While the Government has pledged to make all plastic packaging reusable, recyclable or compostable by 2025, Unilever is calling for "stronger co-ordination around how targets are delivered".
The Government has not set a target for how much recycled content it wants to see in packaging, so Unilever says it has been "leading from the front", re-inventing its packaging to include recycled plastic.
It recently launched a locally-manufactured plant-based laundry detergent in a bottle made from 25 per cent recycled plastic, estimating that a year of average sales for the product would be equivalent to removing 7 million single-use plastic bags from the environment.
The company now plans to expand its use of recycled plastic to other brands.
But businesses spending on innovation to improve sustainability risk being undercut by rivals using cheaper virgin materials.
"To what degree can the Government help industry take the right decisions and provide incentives?" Unilever Australia and New Zealand chief executive Clive Stiff said.
Mr Stiff said it would be "great" if Australia introduced a similar agreement to the UK's Plastics Pact, which has committed some of the world's biggest companies — including Unilever — to a set of sustainability targets.
"That would speed up things considerably," he said.
"To the degree that such an agreement could be monitored and binding, so much the better."
An agreement would also establish certain and predictable demand for post-consumer recycled plastic, which is still scarce in Australia and more expensive than virgin materials, Mr Stiff said.'What are the next steps to get there?'
Marcus Gover, the chief executive of NGO Waste and Resources Action Program (WRAP), which was instrumental in bringing about the UK's plastics agreement, welcomed Australia's new plastic packaging target, but said it was only the first step.
"Trying to put together a roadmap about how to get to these targets would be a good next step," Mr Gover said during a visit to Sydney.
"If packaging is going to be recyclable and you're going to get it all recycled, then what are the next steps to get there?"
Environment Minister Josh Frydenberg said setting the target was a big move in itself.
"That's a significant change.

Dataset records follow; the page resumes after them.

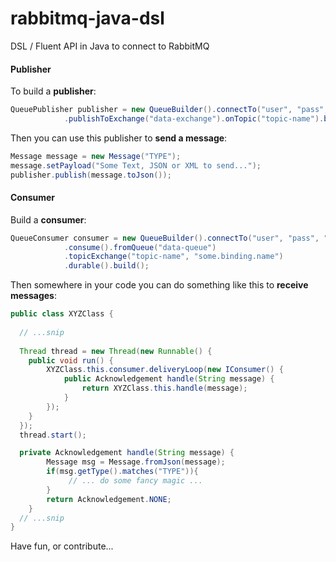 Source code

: # rabbitmq-java-dsl
DSL / Fluent API in Java to connect to RabbitMQ

#### Publisher

To build a **publisher**:

```java
QueuePublisher publisher = new QueueBuilder().connectTo("user", "pass", "localhost", "5672")
			.publishToExchange("data-exchange").onTopic("topic-name").build();
```			

Then you can use this publisher to **send a message**:

```java
Message message = new Message("TYPE");
message.setPayload("Some Text, JSON or XML to send...");
publisher.publish(message.toJson());
```	

#### Consumer

Build a **consumer**:

```java
QueueConsumer consumer = new QueueBuilder().connectTo("user", "pass", "localhost", "5672")
			.consume().fromQueue("data-queue")
			.topicExchange("topic-name", "some.binding.name")
			.durable().build();
```	

Then somewhere in your code you can do something like this to **receive messages**:

```java
public class XYZClass {
  
  // ...snip
  
  Thread thread = new Thread(new Runnable() {
  	public void run() {
  		XYZClass.this.consumer.deliveryLoop(new IConsumer() {
  			public Acknowledgement handle(String message) {
  				return XYZClass.this.handle(message);
  			}
  		});
  	}
  });
  thread.start();

  private Acknowledgement handle(String message) {
		Message msg = Message.fromJson(message);
		if(msg.getType().matches("TYPE")){
			 // ... do some fancy magic ...
		}
		return Acknowledgement.NONE;
	}
  // ...snip
}
```

Have fun, or contribute...
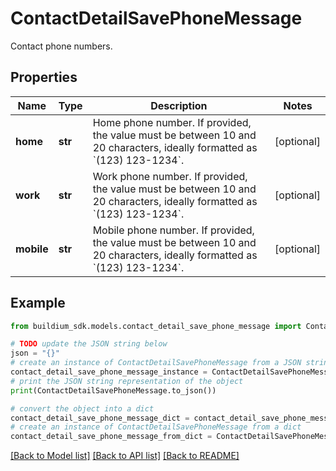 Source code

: # ContactDetailSavePhoneMessage

Contact phone numbers.

## Properties

Name | Type | Description | Notes
------------ | ------------- | ------------- | -------------
**home** | **str** | Home phone number. If provided, the value must be between 10 and 20 characters, ideally formatted as &#x60;(123) 123-1234&#x60;. | [optional] 
**work** | **str** | Work phone number. If provided, the value must be between 10 and 20 characters, ideally formatted as &#x60;(123) 123-1234&#x60;. | [optional] 
**mobile** | **str** | Mobile phone number. If provided, the value must be between 10 and 20 characters, ideally formatted as &#x60;(123) 123-1234&#x60;. | [optional] 

## Example

```python
from buildium_sdk.models.contact_detail_save_phone_message import ContactDetailSavePhoneMessage

# TODO update the JSON string below
json = "{}"
# create an instance of ContactDetailSavePhoneMessage from a JSON string
contact_detail_save_phone_message_instance = ContactDetailSavePhoneMessage.from_json(json)
# print the JSON string representation of the object
print(ContactDetailSavePhoneMessage.to_json())

# convert the object into a dict
contact_detail_save_phone_message_dict = contact_detail_save_phone_message_instance.to_dict()
# create an instance of ContactDetailSavePhoneMessage from a dict
contact_detail_save_phone_message_from_dict = ContactDetailSavePhoneMessage.from_dict(contact_detail_save_phone_message_dict)
```
[[Back to Model list]](../README.md#documentation-for-models) [[Back to API list]](../README.md#documentation-for-api-endpoints) [[Back to README]](../README.md)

It's an ambitious target and we could reach it earlier," he said.
Mr Frydenberg said it was "a message to industry to adjust, to put in place new processes, new guidelines and to deliver on that objective by 2025 or earlier".Recycling differences 'slowing things down'
Unilever also called for the right policy settings to be put in place, and some standardisation of the waste management laws and regulations in place across three tiers of government.
"Recycling facilities across Australia are at different stages of life [regarding] what they will accept and what they won't," Mr Stiff said.
"Certain things are recyclable in some council areas, but not in others. All of that makes it extremely complex and slows things down."
Mr Frydenberg said the Government was committed to expanding domestic recycling.
"We're going to work constructively with the states and territories and industry to improve and increase our domestic recycling capacity," he said.
This week, supermarket Woolworths banned single-use plastic bags. Its competitor Coles will follow next week.
Both companies have committed to reduce the amount of plastic packaging in their stores and increase recycled content on their shelves.